* **YOUR ASSIGNMENT**: Only the lines that contain the string "United" belong in the answer; pull them from the records.

* **Source texts of formatted documents**:
★ ★ ★ ★ ★
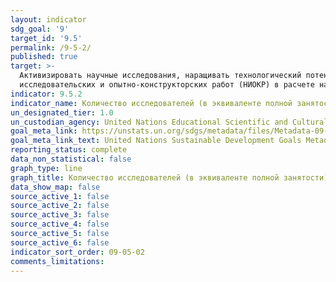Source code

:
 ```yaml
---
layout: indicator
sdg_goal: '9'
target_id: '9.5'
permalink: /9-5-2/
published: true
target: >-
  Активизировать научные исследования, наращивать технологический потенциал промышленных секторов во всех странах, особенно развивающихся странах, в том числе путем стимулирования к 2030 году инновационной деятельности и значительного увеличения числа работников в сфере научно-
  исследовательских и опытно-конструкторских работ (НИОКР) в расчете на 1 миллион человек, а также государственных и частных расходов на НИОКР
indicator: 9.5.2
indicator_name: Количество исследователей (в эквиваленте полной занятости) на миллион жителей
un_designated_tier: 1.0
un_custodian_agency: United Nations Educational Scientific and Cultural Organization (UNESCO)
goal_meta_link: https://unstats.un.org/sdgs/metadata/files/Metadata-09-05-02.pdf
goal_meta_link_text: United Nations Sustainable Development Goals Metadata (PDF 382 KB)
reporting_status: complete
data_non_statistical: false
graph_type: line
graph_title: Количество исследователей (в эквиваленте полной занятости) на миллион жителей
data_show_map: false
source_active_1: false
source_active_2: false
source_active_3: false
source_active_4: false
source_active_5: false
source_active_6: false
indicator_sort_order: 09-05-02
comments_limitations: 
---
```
★ ★ ★ ★ ★
* **ANSWER SECTION**:
un_custodian_agency: United Nations Educational Scientific and Cultural Organization (UNESCO)
goal_meta_link_text: United Nations Sustainable Development Goals Metadata (PDF 382 KB)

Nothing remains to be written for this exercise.